National title wrecks quiet life Tech players used to enjoy


ATLANTA -- Celebrity status fits bashful Shawn Jones about as comfortably as a tight shoe, and the gifted quarterback longs for the days when Georgia Tech football was an exercise in anonymity.

When Ken Swilling came to Georgia Tech in 1988 as one of the South's most heralded scholastic players, he did so largely because of the influence of his cousin, Pat Swilling, a former Tech All-American now playing for the New Orleans Saints.

Jones and Swilling, merely the best defensive back in college football, never dreamed this could happen.

Yet, it did.

Last year, Georgia Tech, which in 1989 had to strain to end a 15-game Atlantic Coast Conference losing streak, finished No. 1 in the UPI Coaches Poll after hammering out the only undefeated record (11-0-1) in major-college football.

The Yellow Jackets, long an afterthought on the busy Atlanta sports scene, are no longer such a Ramblin' Wreck of a team.

Georgia Tech opens defense of the only national football title in the school's history tomorrow night against Penn State in the Kickoff Classic at Giants Stadium in the Meadowlands.

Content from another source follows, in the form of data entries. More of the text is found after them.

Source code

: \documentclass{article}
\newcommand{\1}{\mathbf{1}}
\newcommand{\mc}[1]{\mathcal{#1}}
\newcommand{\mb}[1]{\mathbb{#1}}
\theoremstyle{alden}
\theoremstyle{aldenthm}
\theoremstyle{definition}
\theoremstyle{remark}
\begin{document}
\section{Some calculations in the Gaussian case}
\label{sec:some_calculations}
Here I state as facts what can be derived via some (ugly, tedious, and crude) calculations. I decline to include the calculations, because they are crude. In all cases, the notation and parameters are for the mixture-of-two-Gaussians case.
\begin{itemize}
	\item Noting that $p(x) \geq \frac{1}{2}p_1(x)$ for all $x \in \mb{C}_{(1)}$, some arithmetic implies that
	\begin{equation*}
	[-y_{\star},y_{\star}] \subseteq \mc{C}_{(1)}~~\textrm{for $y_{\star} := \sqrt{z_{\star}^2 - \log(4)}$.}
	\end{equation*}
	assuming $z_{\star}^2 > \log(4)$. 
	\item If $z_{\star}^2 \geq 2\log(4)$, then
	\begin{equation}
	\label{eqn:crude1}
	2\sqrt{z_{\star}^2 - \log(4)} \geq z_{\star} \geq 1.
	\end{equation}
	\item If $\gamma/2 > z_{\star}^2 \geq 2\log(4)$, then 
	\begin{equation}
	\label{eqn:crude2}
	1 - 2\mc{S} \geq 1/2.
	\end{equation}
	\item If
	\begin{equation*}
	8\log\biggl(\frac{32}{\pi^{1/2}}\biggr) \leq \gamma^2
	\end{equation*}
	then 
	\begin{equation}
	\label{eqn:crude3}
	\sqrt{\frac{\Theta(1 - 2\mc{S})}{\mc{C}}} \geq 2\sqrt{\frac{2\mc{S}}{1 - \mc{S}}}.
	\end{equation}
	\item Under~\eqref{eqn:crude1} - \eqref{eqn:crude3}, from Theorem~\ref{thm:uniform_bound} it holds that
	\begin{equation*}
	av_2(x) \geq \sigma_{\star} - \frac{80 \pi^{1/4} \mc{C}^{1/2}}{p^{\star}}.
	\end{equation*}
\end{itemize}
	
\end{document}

And it does so with a Heisman Trophy candidate in Jones, the college game's version of Randall Cunningham, and two returning All-Americans, 6-foot-3, 236-pound strong safety Swilling and 6-4, pound outside linebacker Marco Coleman.

For Jones, who can run but no longer hide, the comfort he found in relative obscurity is gone, and he admits that the thought of the media frenzy of being a Heisman candidate is frightening.

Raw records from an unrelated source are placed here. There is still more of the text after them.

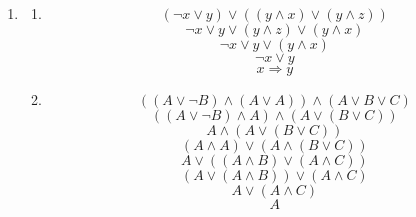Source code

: \documentclass[a4paper]{article}
\begin{document}
	\begin{enumerate}
		\item
		\begin{enumerate}
			\item
			\begin{equation*}
				(\lnot x \lor y) \lor ((y \land x) \lor (y \land z))
			\end{equation*}
			\begin{equation*}
				\lnot x \lor y \lor (y \land z) \lor (y \land x)
			\end{equation*}
			\begin{equation*}
				\lnot x \lor y \lor (y \land x)
			\end{equation*}
			\begin{equation*}
				\lnot x \lor y
			\end{equation*}
			\begin{equation*}
				x \Rightarrow y
			\end{equation*}
			
			\item
			\begin{equation*}
				((A \lor \lnot B) \land (A \lor A)) \land (A \lor B \lor C)
			\end{equation*}
			\begin{equation*}
				((A \lor \lnot B) \land A) \land (A \lor (B \lor C))
			\end{equation*}
			\begin{equation*}
				A \land (A \lor (B \lor C))
			\end{equation*}
			\begin{equation*}
				(A \land A) \lor (A \land (B \lor C))
			\end{equation*}
			\begin{equation*}
				A \lor ((A \land B) \lor (A \land C))
			\end{equation*}
			\begin{equation*}
				(A \lor (A \land B)) \lor (A \land C)
			\end{equation*}
			\begin{equation*}
				A \lor (A \land C)
			\end{equation*}
			\begin{equation*}
				A
			\end{equation*}
		\end{enumerate}
		

\end{enumerate}
\end{document}
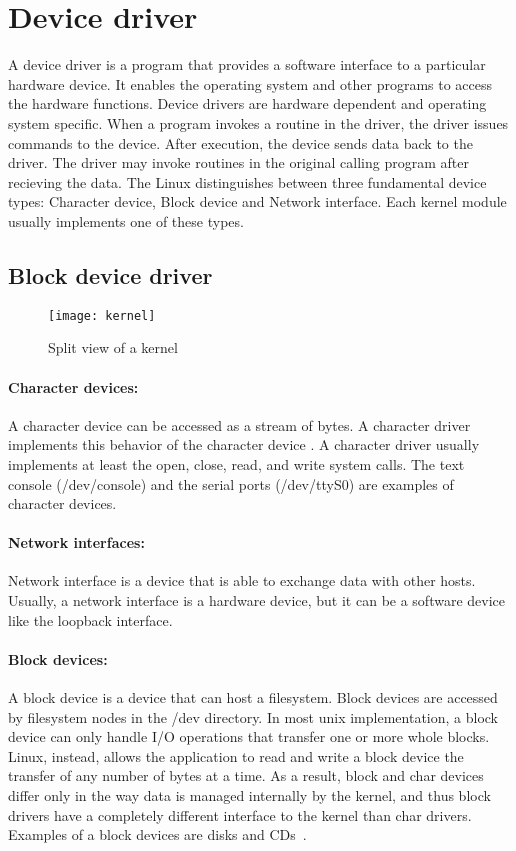 \section{Device driver}
\label{sec:device driver}
A device driver is a program that provides a software interface to a particular hardware device. It enables the operating system and other programs to access the hardware functions. Device drivers are hardware dependent and operating system specific. When a program invokes a routine in the driver, the driver issues commands to the device. After execution, the device sends data back to the driver. The driver may invoke routines in the original calling program after recieving the data. The Linux distinguishes between three fundamental device types: Character device, Block device and Network interface. Each kernel module usually implements one of these types.
\subsection{Block device driver}
\begin{figure}[!ht]
\centering
\texttt{[image: kernel]}
\caption{Split view of a kernel}
\label{fig:kernel}
\end{figure}
\paragraph{Character devices:} A character device can be accessed as a stream of bytes. A character driver implements this behavior of the character device . A character driver usually implements at least the open, close, read, and write system calls. The text console (/dev/console) and the serial ports (/dev/ttyS0) are examples of character devices.

\paragraph{Network interfaces:} Network interface is a device that is able to exchange data with other hosts. Usually, a network interface is a hardware device, but it can be a software device like the loopback interface. 

\paragraph{Block devices:} A block device is a device that can host a filesystem. Block devices are accessed by filesystem nodes in the /dev directory.  In most unix implementation, a block device can only handle I/O operations that transfer one or more whole blocks. Linux, instead, allows the application to read and write a block device the transfer of any number of bytes at a time. As a result, block and char devices differ only in the way data is managed internally by the kernel, and thus block drivers have a completely different interface to the kernel than char drivers. Examples of a block devices are disks and CDs~\cite{Corbet:2005:LDD:1209083}.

"Two years ago at our fan photo day, about 200 people showed up, and it seemed like 150 of them were football players," the 6-1, 200-pound junior said with an unassuming grin. "It was nice. It was easy to pick out your friends and have your picture taken with them. But this year, there were so many people there [that] you couldn't even see your friends. It got to the point where people were in your face and you couldn't even breath.

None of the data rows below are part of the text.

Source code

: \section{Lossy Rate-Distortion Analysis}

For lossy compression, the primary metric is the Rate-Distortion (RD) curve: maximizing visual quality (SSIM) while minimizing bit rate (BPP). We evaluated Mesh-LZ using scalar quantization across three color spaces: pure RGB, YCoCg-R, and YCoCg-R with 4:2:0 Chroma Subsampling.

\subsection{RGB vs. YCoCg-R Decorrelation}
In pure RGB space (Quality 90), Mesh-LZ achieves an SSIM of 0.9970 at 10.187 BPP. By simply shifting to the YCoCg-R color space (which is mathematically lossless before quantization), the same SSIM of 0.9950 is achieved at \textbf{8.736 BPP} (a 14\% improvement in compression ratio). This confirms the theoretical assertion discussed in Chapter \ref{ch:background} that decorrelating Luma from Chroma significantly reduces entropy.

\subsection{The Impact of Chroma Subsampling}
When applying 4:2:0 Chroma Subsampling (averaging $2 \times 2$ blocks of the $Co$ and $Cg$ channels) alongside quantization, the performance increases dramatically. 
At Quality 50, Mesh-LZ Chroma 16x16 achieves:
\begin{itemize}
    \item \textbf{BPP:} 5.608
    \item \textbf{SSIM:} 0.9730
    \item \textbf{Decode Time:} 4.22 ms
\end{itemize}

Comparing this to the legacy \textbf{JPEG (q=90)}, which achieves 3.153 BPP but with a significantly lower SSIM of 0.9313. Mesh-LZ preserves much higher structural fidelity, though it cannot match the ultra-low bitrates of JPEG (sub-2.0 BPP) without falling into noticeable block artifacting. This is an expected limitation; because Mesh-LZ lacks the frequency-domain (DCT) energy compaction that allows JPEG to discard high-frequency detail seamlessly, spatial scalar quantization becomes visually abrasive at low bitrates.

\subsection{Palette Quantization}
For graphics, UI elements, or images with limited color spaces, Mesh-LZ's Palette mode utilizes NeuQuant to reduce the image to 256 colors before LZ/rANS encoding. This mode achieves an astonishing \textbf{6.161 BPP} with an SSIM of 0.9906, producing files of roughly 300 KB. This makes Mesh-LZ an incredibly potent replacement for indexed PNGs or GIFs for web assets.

"I remember reading where Rocket Ismail was getting so much attention [that] he had to sneak out of the locker room in a hamper just so he could see his family after a game," Jones added. "I don't know if I could deal with that kind of attention."

Jones paused to reflect. "I guess things are never quite the same when you're winning."

Swilling illustrated the stunning turnabout in Tech football under coach Bobby Ross by comparing the current atmosphere to what he saw as a freshman.

"Back then, the attitude here was very bleak," he recalled. "I mean, you could only dream about what happened last year. You couldn't see it changing. But Coach Ross has winning ways and a winning attitude, and it carried over.

"Now, people recognize you at the mall, and there are a lot more Tech fans. You wonder where they all were when we were 3-8. But that's all right; people don't want to be associated with a loser. It's easy to understand."

For a university, winning a national championship means never having to beg. At least in the short run. Tech has sold out all 24,000 season tickets it makes available to 46,000-seat Bobby ,, Dodd Stadium at Grant Field for the first time in almost 20 years.

Applications for enrollment to this prestigious school were up about 15 percent this year at a time when enrollment at most universities is down. For the first time, Tech offered a mail-order catalogue for school-related paraphernalia. One day last week alone, orders came in for $5,000 worth of Tech goods.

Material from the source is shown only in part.